* Work required:
Leave out the pictures and transcribe the rest of the records exactly.

(Data records)
□ □ □ □

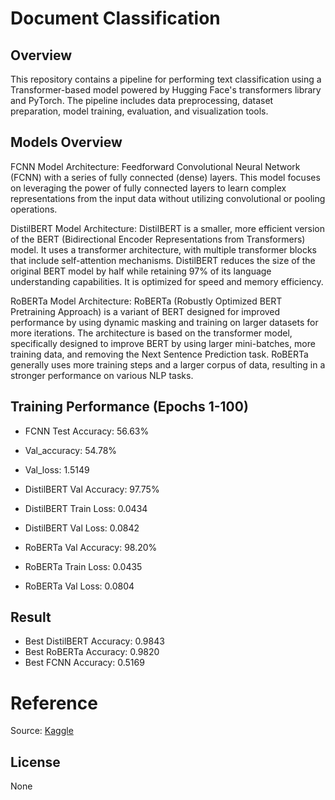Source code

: # Document Classification
## Overview
This repository contains a pipeline for performing text classification using a Transformer-based model powered by Hugging Face's transformers library and PyTorch. The pipeline includes data preprocessing, dataset preparation, model training, evaluation, and visualization tools.

## Models Overview
FCNN Model
Architecture:
Feedforward Convolutional Neural Network (FCNN) with a series of fully connected (dense) layers. This model focuses on leveraging the power of fully connected layers to learn complex representations from the input data without utilizing convolutional or pooling operations.

DistilBERT Model
Architecture:
DistilBERT is a smaller, more efficient version of the BERT (Bidirectional Encoder Representations from Transformers) model. It uses a transformer architecture, with multiple transformer blocks that include self-attention mechanisms. DistilBERT reduces the size of the original BERT model by half while retaining 97% of its language understanding capabilities. It is optimized for speed and memory efficiency.

RoBERTa Model
Architecture:
RoBERTa (Robustly Optimized BERT Pretraining Approach) is a variant of BERT designed for improved performance by using dynamic masking and training on larger datasets for more iterations. The architecture is based on the transformer model, specifically designed to improve BERT by using larger mini-batches, more training data, and removing the Next Sentence Prediction task. RoBERTa generally uses more training steps and a larger corpus of data, resulting in a stronger performance on various NLP tasks.

## Training Performance (Epochs 1-100)

- FCNN Test Accuracy: 56.63%
- Val_accuracy: 54.78%
- Val_loss: 1.5149

- DistilBERT Val Accuracy: 97.75%
- DistilBERT Train Loss: 0.0434
- DistilBERT Val Loss: 0.0842

- RoBERTa Val Accuracy: 98.20%
- RoBERTa Train Loss: 0.0435
- RoBERTa Val Loss: 0.0804

## Result

- Best DistilBERT Accuracy: 0.9843
- Best RoBERTa Accuracy: 0.9820
- Best FCNN Accuracy: 0.5169

# Reference
Source: [Kaggle](https://www.kaggle.com/datasets/alfathterry/bbc-full-text-document-classification)

## License
None
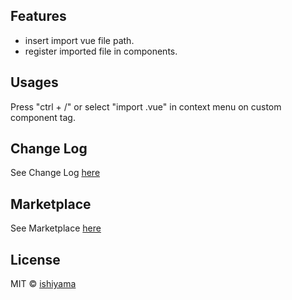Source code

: ## Features

- insert import vue file path.
- register imported file in components.

## Usages

Press "ctrl + /" or select "import .vue" in context menu on custom component tag.

## Change Log

See Change Log [here](https://github.com/ishiyama0530/VueJsAutoImport/blob/master/CHANGELOG.md)

## Marketplace

See Marketplace [here](https://marketplace.visualstudio.com/items?itemName=ishiyama.vue-autoimport)

## License

MIT © [ishiyama](https://github.com/ishiyama0530)
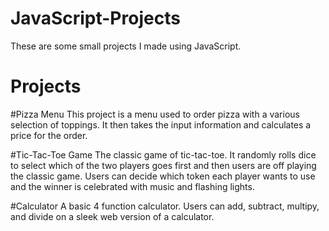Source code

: # JavaScript-Projects
These are some small projects I made using JavaScript.

# Projects

#Pizza Menu
This project is a menu used to order pizza with a various selection of toppings. It then takes the input information and calculates a price for the order.

#Tic-Tac-Toe Game
The classic game of tic-tac-toe. It randomly rolls dice to select which of the two players goes first and then users are off playing the classic game. Users can decide which token each player wants to use and the winner is celebrated with music and flashing lights.

#Calculator
A basic 4 function calculator. Users can add, subtract, multipy, and divide on a sleek web version of a calculator.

□ □ □ □

* Response area:
Source code

: # Document Classification
## Overview
This repository contains a pipeline for performing text classification using a Transformer-based model powered by Hugging Face's transformers library and PyTorch. The pipeline includes data preprocessing, dataset preparation, model training, evaluation, and visualization tools.

## Models Overview
FCNN Model
Architecture:
Feedforward Convolutional Neural Network (FCNN) with a series of fully connected (dense) layers. This model focuses on leveraging the power of fully connected layers to learn complex representations from the input data without utilizing convolutional or pooling operations.

DistilBERT Model
Architecture:
DistilBERT is a smaller, more efficient version of the BERT (Bidirectional Encoder Representations from Transformers) model. It uses a transformer architecture, with multiple transformer blocks that include self-attention mechanisms. DistilBERT reduces the size of the original BERT model by half while retaining 97% of its language understanding capabilities. It is optimized for speed and memory efficiency.

RoBERTa Model
Architecture:
RoBERTa (Robustly Optimized BERT Pretraining Approach) is a variant of BERT designed for improved performance by using dynamic masking and training on larger datasets for more iterations. The architecture is based on the transformer model, specifically designed to improve BERT by using larger mini-batches, more training data, and removing the Next Sentence Prediction task. RoBERTa generally uses more training steps and a larger corpus of data, resulting in a stronger performance on various NLP tasks.

## Training Performance (Epochs 1-100)

- FCNN Test Accuracy: 56.63%
- Val_accuracy: 54.78%
- Val_loss: 1.5149

- DistilBERT Val Accuracy: 97.75%
- DistilBERT Train Loss: 0.0434
- DistilBERT Val Loss: 0.0842

- RoBERTa Val Accuracy: 98.20%
- RoBERTa Train Loss: 0.0435
- RoBERTa Val Loss: 0.0804

## Result

- Best DistilBERT Accuracy: 0.9843
- Best RoBERTa Accuracy: 0.9820
- Best FCNN Accuracy: 0.5169

# Reference
Source: [Kaggle](https://www.kaggle.com/datasets/alfathterry/bbc-full-text-document-classification)

## License
None
Source code

: ## Features

- insert import vue file path.
- register imported file in components.

## Usages

Press "ctrl + /" or select "import .vue" in context menu on custom component tag.

## Change Log

See Change Log [here](https://github.com/ishiyama0530/VueJsAutoImport/blob/master/CHANGELOG.md)

## Marketplace

See Marketplace [here](https://marketplace.visualstudio.com/items?itemName=ishiyama.vue-autoimport)

## License

MIT © [ishiyama](https://github.com/ishiyama0530)
Source code

: # JavaScript-Projects
These are some small projects I made using JavaScript.

# Projects

#Pizza Menu
This project is a menu used to order pizza with a various selection of toppings. It then takes the input information and calculates a price for the order.

#Tic-Tac-Toe Game
The classic game of tic-tac-toe. It randomly rolls dice to select which of the two players goes first and then users are off playing the classic game. Users can decide which token each player wants to use and the winner is celebrated with music and flashing lights.

#Calculator
A basic 4 function calculator. Users can add, subtract, multipy, and divide on a sleek web version of a calculator.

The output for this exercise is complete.